At the start of the forum, the moderator, professor emeritus Everett Mendelsohn, pointed out that the one empty chair at the table had been reserved for an administrator.
“The administration was invited. They took a long time and only late this afternoon told us they weren’t going to come,” he said. “One of the deans did agree to come but then I suppose was talked out of taking part.”
He added, “My sense is that unfortunately by keeping such a distance from the students, the administration had something of a siege mentality, rather then a sense that these are people we rather go out and talk to.”
No dean, but a letter arrives
The administration did send an observer: a serious-looking man in a gray suit who sat in the front row taking what seemed like detailed notes. Soon after the meeting started, a letter from University President Drew Faust was emailed to the Harvard community stating the administration’s position on locking the gates to Harvard Yard for security reasons.
What had started as a dry academic discussion then turned into a passionate discourse about what attendees widely perceived as a disingenuous excuse. Graduate student Katherine Stevens said she felt really good about the meeting until she read Drew Faust’s letter.
“It’s just hard when you have an amazing discussion with people and you talk about issues and everyone’s really open and expressive, and then you get a letter from the top down that rejects that and doesn’t respect that,” Stevens said.
Faust’s letter referenced “deeply troubling conduct” on Nov. 9, the start of Occupy Harvard and the day the gates were closed to outsiders. It stated that some people attempted to enter Harvard Yard by force, assaulting at least one Harvard police offer, grabbing his gun belt and stealing his radio.
Grad student Summer Shafer said she remembered the situation differently.
“I happened to be standing right next to this officer and saw him drop his radio, and there were so many people trying to enter the Yard with their Harvard IDs out and holding them, that he started pushing students around asking, ‘Have you seen my radio? Have you seen my radio? So for this, to be made out as something that was a violent act against a Harvard police officer is disturbing to me.”

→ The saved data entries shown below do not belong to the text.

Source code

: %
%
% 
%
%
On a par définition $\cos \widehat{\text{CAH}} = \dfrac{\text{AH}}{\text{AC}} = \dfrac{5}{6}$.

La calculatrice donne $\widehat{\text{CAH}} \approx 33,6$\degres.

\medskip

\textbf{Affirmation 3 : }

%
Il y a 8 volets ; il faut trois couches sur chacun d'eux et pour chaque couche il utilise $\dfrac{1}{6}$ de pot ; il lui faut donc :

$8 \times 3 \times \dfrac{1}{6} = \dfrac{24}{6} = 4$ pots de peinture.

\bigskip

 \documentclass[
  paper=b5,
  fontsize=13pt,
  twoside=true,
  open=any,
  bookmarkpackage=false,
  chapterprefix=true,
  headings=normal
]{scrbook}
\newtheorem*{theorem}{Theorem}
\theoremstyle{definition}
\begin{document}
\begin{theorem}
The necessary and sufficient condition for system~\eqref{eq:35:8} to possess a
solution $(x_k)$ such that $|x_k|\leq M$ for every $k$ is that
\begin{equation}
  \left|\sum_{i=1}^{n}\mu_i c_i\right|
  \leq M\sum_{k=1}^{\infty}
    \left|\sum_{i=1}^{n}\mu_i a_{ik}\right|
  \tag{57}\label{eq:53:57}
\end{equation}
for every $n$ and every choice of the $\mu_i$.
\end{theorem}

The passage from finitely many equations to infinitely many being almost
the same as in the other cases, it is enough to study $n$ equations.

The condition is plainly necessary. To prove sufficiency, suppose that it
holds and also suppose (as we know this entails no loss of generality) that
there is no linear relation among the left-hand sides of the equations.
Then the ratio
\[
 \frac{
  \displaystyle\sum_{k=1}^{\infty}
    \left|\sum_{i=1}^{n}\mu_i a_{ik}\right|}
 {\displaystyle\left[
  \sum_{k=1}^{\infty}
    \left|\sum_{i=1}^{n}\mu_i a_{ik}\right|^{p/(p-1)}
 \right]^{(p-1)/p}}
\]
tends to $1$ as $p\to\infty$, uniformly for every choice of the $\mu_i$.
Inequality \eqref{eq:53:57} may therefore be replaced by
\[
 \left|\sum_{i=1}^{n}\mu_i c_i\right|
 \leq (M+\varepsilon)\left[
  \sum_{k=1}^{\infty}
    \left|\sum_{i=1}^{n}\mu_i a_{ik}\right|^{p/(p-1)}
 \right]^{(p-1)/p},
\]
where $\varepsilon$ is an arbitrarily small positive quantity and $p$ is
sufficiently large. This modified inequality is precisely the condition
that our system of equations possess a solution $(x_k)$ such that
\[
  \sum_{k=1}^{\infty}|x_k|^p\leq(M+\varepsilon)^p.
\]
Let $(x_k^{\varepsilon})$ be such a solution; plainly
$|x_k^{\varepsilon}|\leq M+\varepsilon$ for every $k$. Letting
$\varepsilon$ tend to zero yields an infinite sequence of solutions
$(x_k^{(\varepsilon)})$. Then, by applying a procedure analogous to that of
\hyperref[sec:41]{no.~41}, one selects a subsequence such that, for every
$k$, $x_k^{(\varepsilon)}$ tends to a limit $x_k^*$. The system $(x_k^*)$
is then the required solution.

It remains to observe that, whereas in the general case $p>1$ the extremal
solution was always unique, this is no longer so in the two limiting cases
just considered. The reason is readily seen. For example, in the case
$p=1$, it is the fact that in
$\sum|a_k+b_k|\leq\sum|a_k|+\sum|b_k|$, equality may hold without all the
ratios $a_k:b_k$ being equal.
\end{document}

Attendees question administration's motives
Without an administrative spokesperson at the panel, the discussion became a free forum for speculating about Harvard’s motivation for locking the gates. Some said it was a strategy to pit students inconvenienced by the gates against students in the movement.
Panelist and former lecturer Chris Sturr suggested that Occupy Harvard protesters look into the archives for photos of previous encampments in Harvard Yard.

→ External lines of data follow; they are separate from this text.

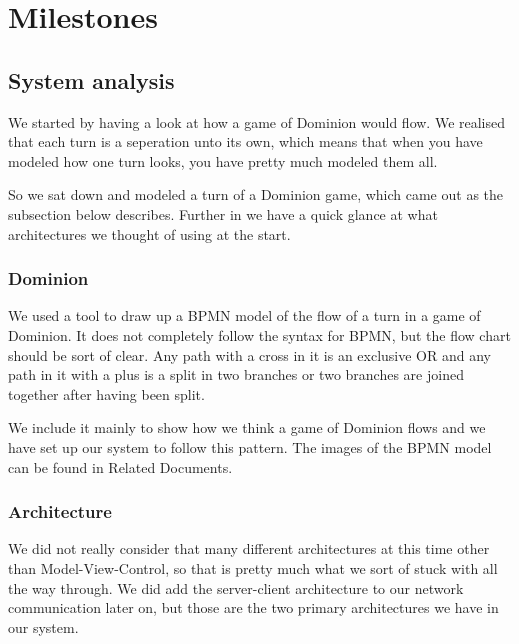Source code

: \section{Milestones}
\subsection{System analysis}
We started by having a look at how a game of Dominion would flow. We realised that each turn is a seperation unto its own, which means that when you have modeled how one turn looks, you have pretty much modeled them all. 

So we sat down and modeled a turn of a Dominion game, which came out as the subsection below describes. Further in we have a quick glance at what architectures we thought of using at the start.
\subsubsection{Dominion}
We used a tool to draw up a BPMN model of the flow of a turn in a game of Dominion. It does not completely follow the syntax for BPMN, but the flow chart should be sort of clear. Any path with a cross in it is an exclusive OR and any path in it with a plus is a split in two branches or two branches are joined together after having been split. 

We include it mainly to show how we think a game of Dominion flows and we have set up our system to follow this pattern. The images of the BPMN model can be found in Related Documents.
\subsubsection{Architecture}
We did not really consider that many different architectures at this time other than Model-View-Control, so that is pretty much what we sort of stuck with all the way through. We did add the server-client architecture to our network communication later on, but those are the two primary architectures we have in our system.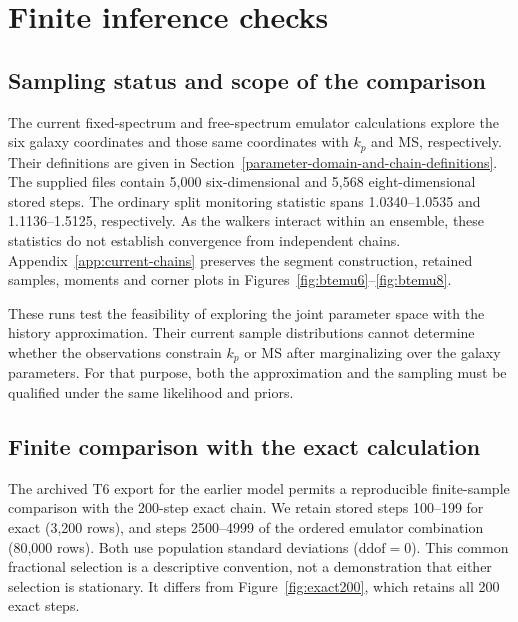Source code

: \section{Finite inference checks}\label{inference-status}

\subsection{Sampling status and scope of the comparison}

The current fixed-spectrum and free-spectrum emulator calculations explore the six galaxy coordinates and those same coordinates with $k_p$ and MS, respectively. Their definitions are given in Section~\ref{parameter-domain-and-chain-definitions}. The supplied files contain 5,000 six-dimensional and 5,568 eight-dimensional stored steps. The ordinary split monitoring statistic spans 1.0340--1.0535 and 1.1136--1.5125, respectively. As the walkers interact within an ensemble, these statistics do not establish convergence from independent chains. Appendix~\ref{app:current-chains} preserves the segment construction, retained samples, moments and corner plots in Figures~\ref{fig:btemu6}--\ref{fig:btemu8}.

These runs test the feasibility of exploring the joint parameter space with the history approximation. Their current sample distributions cannot determine whether the observations constrain $k_p$ or MS after marginalizing over the galaxy parameters. For that purpose, both the approximation and the sampling must be qualified under the same likelihood and priors.

\subsection{Finite comparison with the exact calculation}

The archived T6 export for the earlier model permits a reproducible finite-sample comparison with the 200-step exact chain. We retain stored steps 100--199 for exact (3,200 rows), and steps 2500--4999 of the ordered emulator combination (80,000 rows). Both use population standard deviations ($\mathrm{ddof}=0$). This common fractional selection is a descriptive convention, not a demonstration that either selection is stationary. It differs from Figure~\ref{fig:exact200}, which retains all 200 exact steps.

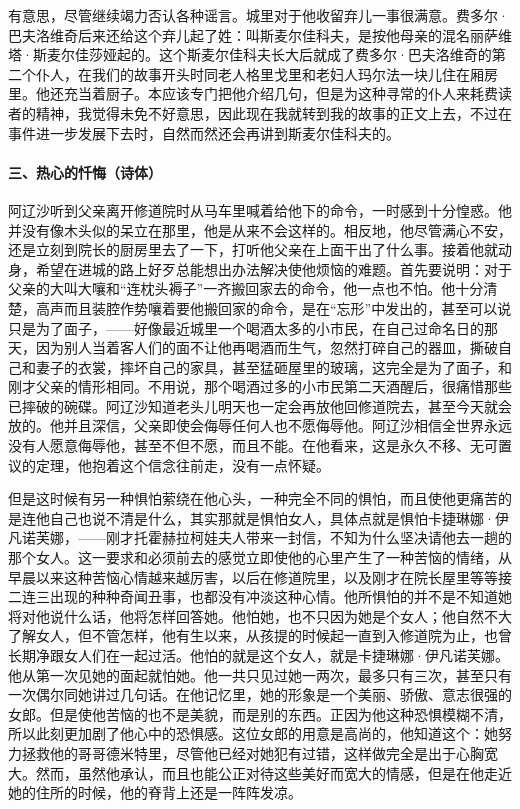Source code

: 有意思，尽管继续竭力否认各种谣言。城里对于他收留弃儿一事很满意。费多尔·巴夫洛维奇后来还给这个弃儿起了姓：叫斯麦尔佳科夫，是按他母亲的混名丽萨维塔·斯麦尔佳莎娅起的。这个斯麦尔佳科夫长大后就成了费多尔·巴夫洛维奇的第二个仆人，在我们的故事开头时同老人格里戈里和老妇人玛尔法一块儿住在厢房里。他还充当着厨子。本应该专门把他介绍几句，但是为这种寻常的仆人来耗费读者的精神，我觉得未免不好意思，因此现在我就转到我的故事的正文上去，不过在事件进一步发展下去时，自然而然还会再讲到斯麦尔佳科夫的。
\paragraph*{三、热心的忏悔（诗体）}
\par 阿辽沙听到父亲离开修道院时从马车里喊着给他下的命令，一时感到十分惶惑。他并没有像木头似的呆立在那里，他是从来不会这样的。相反地，他尽管满心不安，还是立刻到院长的厨房里去了一下，打听他父亲在上面干出了什么事。接着他就动身，希望在进城的路上好歹总能想出办法解决使他烦恼的难题。首先要说明：对于父亲的大叫大嚷和“连枕头褥子”一齐搬回家去的命令，他一点也不怕。他十分清楚，高声而且装腔作势嚷着要他搬回家的命令，是在“忘形”中发出的，甚至可以说只是为了面子，——好像最近城里一个喝酒太多的小市民，在自己过命名日的那天，因为别人当着客人们的面不让他再喝酒而生气，忽然打碎自己的器皿，撕破自己和妻子的衣裳，摔坏自己的家具，甚至猛砸屋里的玻璃，这完全是为了面子，和刚才父亲的情形相同。不用说，那个喝酒过多的小市民第二天酒醒后，很痛惜那些已摔破的碗碟。阿辽沙知道老头儿明天也一定会再放他回修道院去，甚至今天就会放的。他并且深信，父亲即使会侮辱任何人也不愿侮辱他。阿辽沙相信全世界永远没有人愿意侮辱他，甚至不但不愿，而且不能。在他看来，这是永久不移、无可置议的定理，他抱着这个信念往前走，没有一点怀疑。
\par 但是这时候有另一种惧怕萦绕在他心头，一种完全不同的惧怕，而且使他更痛苦的是连他自己也说不清是什么，其实那就是惧怕女人，具体点就是惧怕卡捷琳娜·伊凡诺芙娜，——刚才托霍赫拉柯娃夫人带来一封信，不知为什么坚决请他去一趟的那个女人。这一要求和必须前去的感觉立即使他的心里产生了一种苦恼的情绪，从早晨以来这种苦恼心情越来越厉害，以后在修道院里，以及刚才在院长屋里等等接二连三出现的种种奇闻丑事，也都没有冲淡这种心情。他所惧怕的并不是不知道她将对他说什么话，他将怎样回答她。他怕她，也不只因为她是个女人；他自然不大了解女人，但不管怎样，他有生以来，从孩提的时候起一直到入修道院为止，也曾长期净跟女人们在一起过活。他怕的就是这个女人，就是卡捷琳娜·伊凡诺芙娜。他从第一次见她的面起就怕她。他一共只见过她一两次，最多只有三次，甚至只有一次偶尔同她讲过几句话。在他记忆里，她的形象是一个美丽、骄傲、意志很强的女郎。但是使他苦恼的也不是美貌，而是别的东西。正因为他这种恐惧模糊不清，所以此刻更加剧了他心中的恐惧感。这位女郎的用意是高尚的，他知道这个：她努力拯救他的哥哥德米特里，尽管他已经对她犯有过错，这样做完全是出于心胸宽大。然而，虽然他承认，而且也能公正对待这些美好而宽大的情感，但是在他走近她的住所的时候，他的脊背上还是一阵阵发凉。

“I think part of what they are afraid of — the Harvard administration — is what happened in 2001. There were thousands of people who came to rallies, there were outside speakers, there were outside people camping in Harvard Yard and Harvard was being scrutinized by the outside world. And that’s what they don’t want,” Sturr said.
One of the main issues discussed at the forum was the lack of transparency regarding the investment of Harvard’s $32 billion endowment.
Sturr said, “It’s funny how the issues of safety and security bleed into the issues about all these people in Harvard’s backyard talking about Harvard, because it is not safe for the way things are done at Harvard. And so it’s not really the student’s safety that they’re concerned with, it’s the administration’s safety that they’ll be risking challenges to their own decision-making authority.”
Occupy Harvard students said their encampment would continue. The administration said they had no interest in locking the gates any longer than was necessary.
Harvard University police told WGBH News that a report was filed regarding the alleged assault on a university police officer but that the document was private.